> [What the task asks] In the data below, how many lines contain the word "that"? Answer with the number alone.
(Data for this exercise begins)
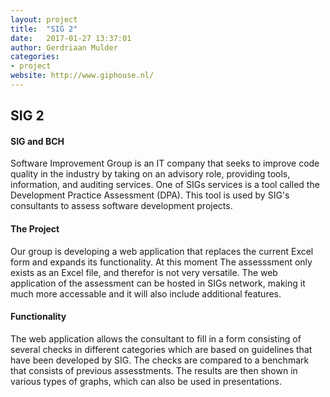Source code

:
 ```yaml
---
layout: project
title:  "SIG 2"
date:   2017-01-27 13:37:01
author: Gerdriaan Mulder
categories:
- project
website: http://www.giphouse.nl/
---
```


## SIG 2

#### SIG and BCH
Software Improvement Group is an IT company that seeks to improve code quality in the industry by taking on an advisory role, providing tools, information, and auditing services. One of SIGs services is a tool called the Development Practice Assessment (DPA). This tool is used by SIG's consultants to assess software development projects. 

#### The Project
Our group is developing a web application that replaces the current Excel form and expands its functionality. At this moment The assesssment only exists as an Excel file, and therefor is not very versatile. The web application of the assessment can be hosted in SIGs network, making it much more accessable and it will also include additional features.

#### Functionality
The web application allows the consultant to fill in a form consisting of several checks in different categories which are based on guidelines that have been developed by SIG. The checks are compared to a benchmark that consists of previous assesstments. The results are then shown in various types of graphs, which can also be used in presentations.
(Data for this exercise ends)
> [Solution to the exercise] 3